Sur les quais animés de Brixham, un port du sud-ouest de l'Angleterre, les pêcheurs s'inquiètent de voir leurs préoccupations oubliées dans les négociations du Brexit, qu'ils ont pourtant ardemment défendu.

La région a voté à 63% pour le retrait du Royaume-Uni de l'Union européenne. Une majorité nette, expression de la colère ressentie contre les quotas de pêche imposés par l'UE, souvent considérés ici comme responsables du déclin de l'activité.

"Aussi loin que je puisse me souvenir, les pêcheurs n'ont jamais obtenu un accord favorable" de l'UE, dit Dave Banks, qui rentre de quatre jours en mer.
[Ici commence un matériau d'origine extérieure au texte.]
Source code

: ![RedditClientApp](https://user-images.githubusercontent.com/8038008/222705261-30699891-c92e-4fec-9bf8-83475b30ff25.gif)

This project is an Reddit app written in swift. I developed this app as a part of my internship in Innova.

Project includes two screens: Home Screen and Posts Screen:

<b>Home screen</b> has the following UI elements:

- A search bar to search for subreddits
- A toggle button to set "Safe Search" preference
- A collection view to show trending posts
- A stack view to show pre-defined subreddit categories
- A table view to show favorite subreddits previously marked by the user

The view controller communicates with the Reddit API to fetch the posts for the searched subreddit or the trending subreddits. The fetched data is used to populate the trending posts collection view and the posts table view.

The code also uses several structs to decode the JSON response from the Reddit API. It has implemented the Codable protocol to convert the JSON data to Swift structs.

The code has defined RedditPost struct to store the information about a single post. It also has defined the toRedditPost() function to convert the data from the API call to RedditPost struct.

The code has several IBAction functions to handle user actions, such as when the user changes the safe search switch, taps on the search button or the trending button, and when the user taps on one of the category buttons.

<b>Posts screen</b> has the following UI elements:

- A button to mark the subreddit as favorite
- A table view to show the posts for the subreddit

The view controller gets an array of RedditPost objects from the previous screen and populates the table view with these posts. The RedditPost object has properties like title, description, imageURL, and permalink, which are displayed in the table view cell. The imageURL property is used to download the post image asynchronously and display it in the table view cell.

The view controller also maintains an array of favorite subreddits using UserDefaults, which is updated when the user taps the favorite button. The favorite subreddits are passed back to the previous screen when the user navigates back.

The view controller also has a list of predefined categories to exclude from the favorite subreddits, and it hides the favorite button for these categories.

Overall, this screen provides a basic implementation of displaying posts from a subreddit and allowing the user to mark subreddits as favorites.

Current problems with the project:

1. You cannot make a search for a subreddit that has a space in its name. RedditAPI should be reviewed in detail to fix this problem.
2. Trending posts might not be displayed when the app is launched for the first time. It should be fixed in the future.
À 69 ans, il continue à pêcher seiches, soles et turbots sur son chalutier de 24 mètres.

Selon un projet d'accord publié en mars par le gouvernement britannique, le Royaume-Uni pourrait continuer à appliquer la politique européenne en matière de pêche pendant les 20 mois que doit durer la période de transition après la sortie de l'UE, à partir du 29 mars 2019.

Cette concession a suscité un tollé chez les pêcheurs, dont quelques-uns ont manifesté leur mécontentement en remontant la Tamise jusqu'au Parlement de Westminster, où ils ont rejeté à l'eau des poissons.
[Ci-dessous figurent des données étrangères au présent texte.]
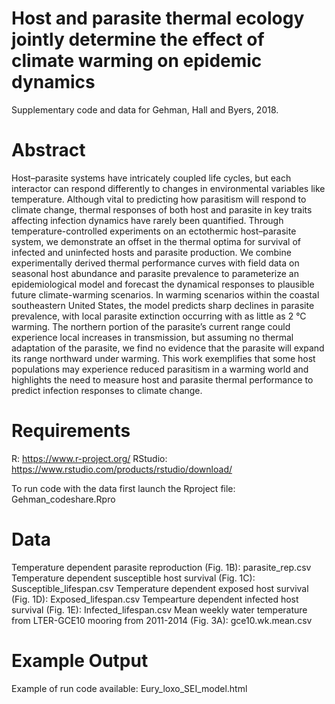 # Host and parasite thermal ecology jointly determine the effect of climate warming on epidemic dynamics

Supplementary code and data for Gehman, Hall and Byers, 2018. 

# Abstract
Host–parasite systems have intricately coupled life cycles, but each
interactor can respond differently to changes in environmental
variables like temperature. Although vital to predicting how parasitism
will respond to climate change, thermal responses of both
host and parasite in key traits affecting infection dynamics have
rarely been quantified. Through temperature-controlled experiments
on an ectothermic host–parasite system, we demonstrate
an offset in the thermal optima for survival of infected and uninfected
hosts and parasite production. We combine experimentally
derived thermal performance curves with field data on
seasonal host abundance and parasite prevalence to parameterize
an epidemiological model and forecast the dynamical responses to
plausible future climate-warming scenarios. In warming scenarios
within the coastal southeastern United States, the model predicts
sharp declines in parasite prevalence, with local parasite extinction
occurring with as little as 2 °C warming. The northern portion of
the parasite’s current range could experience local increases in
transmission, but assuming no thermal adaptation of the parasite,
we find no evidence that the parasite will expand its range northward
under warming. This work exemplifies that some host populations
may experience reduced parasitism in a warming world
and highlights the need to measure host and parasite thermal
performance to predict infection responses to climate change.

# Requirements

R: https://www.r-project.org/
RStudio: https://www.rstudio.com/products/rstudio/download/

To run code with the data first launch the Rproject file: Gehman_codeshare.Rpro

# Data
Temperature dependent parasite reproduction (Fig. 1B): parasite_rep.csv
Temperature dependent susceptible host survival (Fig. 1C): Susceptible_lifespan.csv
Temperature dependent exposed host survival (Fig. 1D): Exposed_lifespan.csv
Tempearture dependent infected host survival (Fig. 1E): Infected_lifespan.csv
Mean weekly water temperature from LTER-GCE10 mooring from 2011-2014 (Fig. 3A): gce10.wk.mean.csv

# Example Output
Example of run code available: Eury_loxo_SEI_model.html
"Ça me rend malade", s’agace Rick Smith, un pêcheur retraité qui dirige désormais la Brixham Trawler Agents, l'institution qui organise chaque jour, au retour des navires, la vente du poisson à la criée.

"J'espère que nous ferons assez de bruit pour empêcher que cela se produise", ajoute-t-il.

- "Absolument écœurant" -

L'industrie halieutique britannique n'a cessé de décliner ces dernières décennies, pour des raisons économiques et politiques.

Depuis 1938, le nombre de marins-pêcheurs recensé au Royaume-Uni a diminué de 75%. Le nombre d'embarcations s'est lui réduit de 29% depuis 1996, pour s'établir à 6.191.

Un grand nombre de pêcheurs ont cessé leur activité après la mise en place de quotas par l'UE, qui limitait les quantités de poissons qu'ils pouvaient ramener dans leurs filets.

Dans les années 2000, le gouvernement britannique a également envoyé des bateaux en cale sèche et aidé certains pêcheurs à se reconvertir, afin de maintenir des stocks durables. La pêche ne représente plus que 0,4% du PIB britannique, selon les chiffres de 2016.

"Tant de bateaux sont allés droit dans le mur à cause des quotas", regrette Dave Banks, occupé à décharger les caisses de poissons empilées sur son navire. "La manière dont on traite les pêcheurs depuis 40 ans, c'est absolument écœurant".

À Brixham comme dans de nombreux ports alentours, les professionnels de la pêche estiment que les quotas et l'accès de navires européens au large de leurs côtes ont condamné l'industrie et les ont empêchés de répondre à la demande locale.

Le cas du cabillaud, poisson favori des vendeurs de fish and chips, semble particulièrement sensible.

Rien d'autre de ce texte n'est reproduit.